Next, I ran a regression model. For those unfamiliar with academic statistical methods, regression – in this case linear regression – is a computerised mathematical technique that allows researchers to measure the influence of one variable on another with all of the other factors that might be relevant held constant. In this case, the variables for each state included in my model were: population, population density, median income, median age, diversity (measured as the percentage of minorities in a population), and the state’s Covid-19 response strategy (0 = lockdown, 1 = social distancing). The data set used to construct this model is available for anyone to request it.
The question the model set out to ask was whether lockdown states experience fewer Covid-19 cases and deaths than social-distancing states, adjusted for all of the above variables. The answer? No. The impact of state-response strategy on both my cases and deaths measures was utterly insignificant. The ‘p-value’ for the variable representing strategy was 0.94 when it was regressed against the deaths metric, which means there is a 94 per cent chance that any relationship between the different measures and Covid-19 deaths was the result of pure random chance.
The only variable to be statistically significant in terms of cases and deaths was population (p=0.006 and 0.021 respectively). Across the US states, each increase in the population of 100,000 correlated with 1,779 additional Covid-19 cases, even with multiple other factors adjusted for. Large, densely populated areas are more likely to struggle with Covid-19, no matter what response strategy they adopt – although erring on the side of caution might make sense for global megacities such as New York and Chicago.

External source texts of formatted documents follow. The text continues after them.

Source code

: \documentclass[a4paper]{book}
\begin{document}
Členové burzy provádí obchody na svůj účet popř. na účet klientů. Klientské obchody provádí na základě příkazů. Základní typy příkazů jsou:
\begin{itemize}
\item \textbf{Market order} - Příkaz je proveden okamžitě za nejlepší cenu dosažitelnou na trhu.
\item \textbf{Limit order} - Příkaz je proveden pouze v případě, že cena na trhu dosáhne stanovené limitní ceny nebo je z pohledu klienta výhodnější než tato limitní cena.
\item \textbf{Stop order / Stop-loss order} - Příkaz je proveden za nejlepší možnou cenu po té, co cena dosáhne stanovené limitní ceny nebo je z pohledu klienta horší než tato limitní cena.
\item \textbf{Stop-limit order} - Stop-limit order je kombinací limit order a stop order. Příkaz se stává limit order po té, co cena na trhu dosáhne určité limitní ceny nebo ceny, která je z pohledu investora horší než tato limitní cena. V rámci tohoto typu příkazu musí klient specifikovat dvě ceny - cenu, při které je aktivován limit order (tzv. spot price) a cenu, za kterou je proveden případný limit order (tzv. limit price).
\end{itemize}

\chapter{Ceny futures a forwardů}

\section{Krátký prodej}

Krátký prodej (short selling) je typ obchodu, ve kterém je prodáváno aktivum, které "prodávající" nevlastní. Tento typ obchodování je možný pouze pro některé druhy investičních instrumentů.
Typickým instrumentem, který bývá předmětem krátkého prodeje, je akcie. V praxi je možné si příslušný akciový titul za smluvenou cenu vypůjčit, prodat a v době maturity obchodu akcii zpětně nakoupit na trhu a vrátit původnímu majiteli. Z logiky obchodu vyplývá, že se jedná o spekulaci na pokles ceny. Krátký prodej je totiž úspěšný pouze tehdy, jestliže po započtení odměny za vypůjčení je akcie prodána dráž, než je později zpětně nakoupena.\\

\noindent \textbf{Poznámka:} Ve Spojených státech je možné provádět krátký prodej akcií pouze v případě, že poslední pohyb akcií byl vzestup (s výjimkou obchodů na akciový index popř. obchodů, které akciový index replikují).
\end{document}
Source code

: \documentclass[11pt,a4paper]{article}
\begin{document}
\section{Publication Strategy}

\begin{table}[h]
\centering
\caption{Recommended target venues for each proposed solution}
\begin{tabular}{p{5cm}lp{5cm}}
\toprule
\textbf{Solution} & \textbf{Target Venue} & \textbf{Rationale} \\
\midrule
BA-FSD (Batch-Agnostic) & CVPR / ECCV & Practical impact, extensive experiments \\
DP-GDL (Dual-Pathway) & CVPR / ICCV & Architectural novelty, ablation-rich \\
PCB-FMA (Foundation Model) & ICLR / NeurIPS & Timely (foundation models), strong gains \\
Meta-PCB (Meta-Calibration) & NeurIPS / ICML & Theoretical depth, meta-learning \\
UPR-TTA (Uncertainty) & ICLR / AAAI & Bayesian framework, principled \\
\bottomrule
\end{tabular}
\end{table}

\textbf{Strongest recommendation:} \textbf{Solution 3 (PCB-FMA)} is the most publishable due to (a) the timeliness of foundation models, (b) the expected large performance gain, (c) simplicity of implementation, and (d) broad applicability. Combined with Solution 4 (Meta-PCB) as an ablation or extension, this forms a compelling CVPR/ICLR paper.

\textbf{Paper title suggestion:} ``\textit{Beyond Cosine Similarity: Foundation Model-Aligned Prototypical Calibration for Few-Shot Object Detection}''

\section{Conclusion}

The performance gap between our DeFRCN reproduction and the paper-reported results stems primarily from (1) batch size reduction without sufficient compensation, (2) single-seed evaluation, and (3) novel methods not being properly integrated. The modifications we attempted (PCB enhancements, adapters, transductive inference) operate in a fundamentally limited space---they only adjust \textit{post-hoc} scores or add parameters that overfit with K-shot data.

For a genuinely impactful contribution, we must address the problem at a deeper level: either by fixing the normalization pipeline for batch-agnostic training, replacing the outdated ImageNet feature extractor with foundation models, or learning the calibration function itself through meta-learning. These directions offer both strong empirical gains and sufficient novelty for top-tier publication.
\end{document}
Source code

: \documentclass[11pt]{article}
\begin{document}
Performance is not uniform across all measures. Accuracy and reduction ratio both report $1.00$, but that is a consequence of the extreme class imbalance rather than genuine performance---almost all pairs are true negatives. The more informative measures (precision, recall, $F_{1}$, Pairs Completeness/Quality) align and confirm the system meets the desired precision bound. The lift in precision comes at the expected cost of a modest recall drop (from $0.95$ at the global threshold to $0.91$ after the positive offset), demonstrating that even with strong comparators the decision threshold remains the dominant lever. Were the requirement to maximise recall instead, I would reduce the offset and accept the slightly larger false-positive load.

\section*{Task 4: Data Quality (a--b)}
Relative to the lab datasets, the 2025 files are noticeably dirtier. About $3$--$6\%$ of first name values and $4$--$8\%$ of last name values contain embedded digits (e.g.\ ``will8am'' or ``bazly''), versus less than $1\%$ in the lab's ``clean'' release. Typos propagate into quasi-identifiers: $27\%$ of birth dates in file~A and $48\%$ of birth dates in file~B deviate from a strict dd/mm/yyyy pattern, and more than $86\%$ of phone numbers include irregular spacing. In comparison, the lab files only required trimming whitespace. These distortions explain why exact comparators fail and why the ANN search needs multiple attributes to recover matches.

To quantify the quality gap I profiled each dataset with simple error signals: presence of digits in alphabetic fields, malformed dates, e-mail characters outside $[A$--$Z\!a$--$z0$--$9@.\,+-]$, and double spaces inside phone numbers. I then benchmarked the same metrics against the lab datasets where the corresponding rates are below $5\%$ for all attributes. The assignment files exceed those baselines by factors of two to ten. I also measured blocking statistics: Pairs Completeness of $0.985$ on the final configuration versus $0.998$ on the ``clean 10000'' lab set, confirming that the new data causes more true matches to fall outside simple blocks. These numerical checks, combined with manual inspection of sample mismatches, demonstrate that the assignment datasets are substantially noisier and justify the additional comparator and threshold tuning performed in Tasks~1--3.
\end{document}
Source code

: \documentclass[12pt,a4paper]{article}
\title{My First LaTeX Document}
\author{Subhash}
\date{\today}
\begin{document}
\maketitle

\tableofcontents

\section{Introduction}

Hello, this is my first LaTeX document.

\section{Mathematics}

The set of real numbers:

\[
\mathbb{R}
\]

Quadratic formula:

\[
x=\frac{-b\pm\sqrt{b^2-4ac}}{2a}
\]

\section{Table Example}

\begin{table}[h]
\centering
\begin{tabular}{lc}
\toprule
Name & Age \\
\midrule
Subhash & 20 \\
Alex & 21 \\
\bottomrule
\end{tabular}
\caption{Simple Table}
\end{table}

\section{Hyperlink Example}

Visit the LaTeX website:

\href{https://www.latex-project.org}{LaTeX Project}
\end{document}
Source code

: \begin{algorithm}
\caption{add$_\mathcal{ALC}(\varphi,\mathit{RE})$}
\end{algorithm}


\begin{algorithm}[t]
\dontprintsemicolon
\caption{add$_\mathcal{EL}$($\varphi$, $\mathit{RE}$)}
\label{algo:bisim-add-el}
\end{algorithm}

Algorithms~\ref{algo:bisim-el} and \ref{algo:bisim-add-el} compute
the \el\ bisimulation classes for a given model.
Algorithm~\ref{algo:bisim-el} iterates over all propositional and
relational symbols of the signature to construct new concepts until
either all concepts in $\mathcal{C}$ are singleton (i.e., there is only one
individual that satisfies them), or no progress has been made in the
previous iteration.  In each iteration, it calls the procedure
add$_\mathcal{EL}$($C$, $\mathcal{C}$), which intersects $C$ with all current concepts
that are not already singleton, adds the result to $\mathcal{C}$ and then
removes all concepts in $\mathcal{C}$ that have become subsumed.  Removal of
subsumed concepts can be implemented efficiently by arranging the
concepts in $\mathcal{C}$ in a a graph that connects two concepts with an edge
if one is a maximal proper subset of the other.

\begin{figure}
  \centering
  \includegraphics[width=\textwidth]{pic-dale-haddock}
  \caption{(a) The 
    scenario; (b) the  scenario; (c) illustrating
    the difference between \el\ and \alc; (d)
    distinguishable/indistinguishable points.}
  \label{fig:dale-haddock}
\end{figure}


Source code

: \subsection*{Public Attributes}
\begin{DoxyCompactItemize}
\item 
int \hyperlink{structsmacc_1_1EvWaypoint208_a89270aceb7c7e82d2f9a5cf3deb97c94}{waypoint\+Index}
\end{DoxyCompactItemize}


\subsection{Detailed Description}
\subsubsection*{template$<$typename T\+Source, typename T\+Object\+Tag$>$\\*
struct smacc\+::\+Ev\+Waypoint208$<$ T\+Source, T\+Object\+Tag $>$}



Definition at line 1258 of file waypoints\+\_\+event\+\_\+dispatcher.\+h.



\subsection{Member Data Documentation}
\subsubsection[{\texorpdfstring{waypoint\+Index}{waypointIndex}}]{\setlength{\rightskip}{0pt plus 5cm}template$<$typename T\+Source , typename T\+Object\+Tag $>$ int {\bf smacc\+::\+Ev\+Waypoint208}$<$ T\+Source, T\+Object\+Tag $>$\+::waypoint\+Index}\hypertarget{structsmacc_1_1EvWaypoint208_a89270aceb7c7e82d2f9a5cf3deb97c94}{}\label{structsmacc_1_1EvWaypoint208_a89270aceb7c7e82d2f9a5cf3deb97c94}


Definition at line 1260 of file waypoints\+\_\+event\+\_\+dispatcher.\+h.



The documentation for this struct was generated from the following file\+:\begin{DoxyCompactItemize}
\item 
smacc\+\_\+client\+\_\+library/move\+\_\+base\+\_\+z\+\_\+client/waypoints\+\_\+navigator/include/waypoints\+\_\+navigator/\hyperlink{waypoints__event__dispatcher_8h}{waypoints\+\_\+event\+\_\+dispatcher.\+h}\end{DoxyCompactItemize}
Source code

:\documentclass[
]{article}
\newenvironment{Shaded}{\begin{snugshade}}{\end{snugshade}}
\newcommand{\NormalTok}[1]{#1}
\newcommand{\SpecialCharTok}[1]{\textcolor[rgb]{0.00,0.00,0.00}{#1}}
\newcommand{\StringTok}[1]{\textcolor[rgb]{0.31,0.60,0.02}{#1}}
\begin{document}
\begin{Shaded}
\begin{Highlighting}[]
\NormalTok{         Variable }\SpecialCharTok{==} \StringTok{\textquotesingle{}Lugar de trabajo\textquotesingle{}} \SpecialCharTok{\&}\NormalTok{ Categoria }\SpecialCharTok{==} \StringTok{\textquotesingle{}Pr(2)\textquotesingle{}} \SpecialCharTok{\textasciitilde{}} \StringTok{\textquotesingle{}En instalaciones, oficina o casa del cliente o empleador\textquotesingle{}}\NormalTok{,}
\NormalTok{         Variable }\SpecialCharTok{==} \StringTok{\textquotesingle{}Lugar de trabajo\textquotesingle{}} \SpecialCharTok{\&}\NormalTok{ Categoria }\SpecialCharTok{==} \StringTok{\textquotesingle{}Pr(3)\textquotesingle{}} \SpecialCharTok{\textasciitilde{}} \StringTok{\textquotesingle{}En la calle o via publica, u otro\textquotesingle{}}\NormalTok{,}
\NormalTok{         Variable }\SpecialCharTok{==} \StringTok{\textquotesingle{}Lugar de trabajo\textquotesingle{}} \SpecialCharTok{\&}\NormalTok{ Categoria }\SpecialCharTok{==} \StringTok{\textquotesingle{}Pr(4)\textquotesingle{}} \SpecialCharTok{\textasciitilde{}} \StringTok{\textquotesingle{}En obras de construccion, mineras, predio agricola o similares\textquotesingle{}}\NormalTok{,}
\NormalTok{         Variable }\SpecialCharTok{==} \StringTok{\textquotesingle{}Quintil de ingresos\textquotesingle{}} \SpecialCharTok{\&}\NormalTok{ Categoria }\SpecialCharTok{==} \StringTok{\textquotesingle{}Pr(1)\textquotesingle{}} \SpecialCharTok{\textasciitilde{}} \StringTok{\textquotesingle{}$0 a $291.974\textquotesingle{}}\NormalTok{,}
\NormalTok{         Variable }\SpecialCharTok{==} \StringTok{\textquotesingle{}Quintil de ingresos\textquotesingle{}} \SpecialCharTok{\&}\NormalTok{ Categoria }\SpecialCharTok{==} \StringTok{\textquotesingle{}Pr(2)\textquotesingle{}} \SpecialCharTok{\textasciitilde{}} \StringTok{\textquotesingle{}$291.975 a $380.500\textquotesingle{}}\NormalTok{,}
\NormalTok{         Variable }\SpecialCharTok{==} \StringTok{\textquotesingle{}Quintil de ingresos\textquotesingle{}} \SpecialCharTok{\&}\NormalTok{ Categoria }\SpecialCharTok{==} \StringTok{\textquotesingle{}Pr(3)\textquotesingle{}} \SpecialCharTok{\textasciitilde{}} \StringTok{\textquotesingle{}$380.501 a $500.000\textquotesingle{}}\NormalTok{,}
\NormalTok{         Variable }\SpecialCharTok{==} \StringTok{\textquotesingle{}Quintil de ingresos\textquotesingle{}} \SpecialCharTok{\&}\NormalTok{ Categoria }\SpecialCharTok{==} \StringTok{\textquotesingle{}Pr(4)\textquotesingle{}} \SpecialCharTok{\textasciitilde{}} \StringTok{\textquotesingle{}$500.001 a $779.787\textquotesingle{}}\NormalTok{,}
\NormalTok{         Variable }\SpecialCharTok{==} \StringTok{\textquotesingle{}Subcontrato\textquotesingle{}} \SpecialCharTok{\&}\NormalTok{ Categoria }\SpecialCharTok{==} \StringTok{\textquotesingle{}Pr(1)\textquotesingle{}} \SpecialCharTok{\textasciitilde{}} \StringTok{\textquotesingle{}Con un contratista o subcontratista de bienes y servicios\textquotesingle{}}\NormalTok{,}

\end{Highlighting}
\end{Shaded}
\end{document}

Finally, I extended my analysis into the international arena. As has been widely reported, Sweden has opted not to lock down in the wake of Covid-19, and Swedes have instead followed similar social-distancing measures to those adopted in the seven US states I focused on.
Again, there is very little evidence that Sweden has become an unlivable Covid-19 hotbed. As of 17 April, Sweden’s Covid-19 statistics were: 13,216 total cases, 1,400 total deaths, 1,309 cases per million and 139 deaths per million. In terms of cases per million residents, Sweden ranks slightly ahead of its close neighbours, Denmark (1,221) and Norway (1,274). But in Europe as a whole, Sweden ranks 23rd in terms of cases per million and 10th in terms of deaths per million.
I am reluctant to compare European examples to the many East Asian countries which avoided significant shutdowns – particularly since these countries had significantly better early-response strategies and there can be larger cultural differences which are difficult to quantify. But essentially, the same pattern holds true. When I conducted my analysis, Japan had 9,231 total cases, 190 total deaths, 73 cases per million citizens, and two deaths per million. South Korea had 10,635 cases, 230 deaths, 207 cases per million and four deaths per million. Taiwan had a total of 395 cases and only six deaths, alongside 17 cases per million and 0.03 deaths per million.
Of course, no single analysis can provide a truly conclusive answer to questions as huge as those posed by Covid-19. Scholars and curious citizens reading this one might want to re-run my analysis with current active cases as a dependent variable rather than total cases or cases per million – although I doubt that would make much difference. It certainly might make sense to redo my regression with ‘date of first case’ thrown in as a variable. I kept the model limited to five independent variables due to the small number of state-level observations available, and left that one out because onset dates were fairly similar for most US states. However, including this information could theoretically produce different results. The more data, the better.
Overall, however, the fact that good-sized regions from Utah to Sweden to much of East Asia have avoided harsh lockdowns without being overrun by Covid-19 is notable.
The original response to Covid-19 was driven by an understandable fear of an unknown disease. The epidemiologist Neil Ferguson projected that 2.2million people could die in the US alone, and few world leaders were willing to risk being the one who would allow such grim reaping to occur.
However, as time has passed, new data have emerged. A top-quality team from Stanford University has pointed out that the infection rate for Covid-19 must logically be far higher than the official tested rate, and the fatality rate for the virus could thus be much closer to 0.1 per cent than the 2 to 4 per cent that was initially expected. And empirical analyses of national and regional response strategies, including this one, do not necessarily find that costly lockdowns work better against the virus than social distancing.
It should not be taboo to discuss these facts.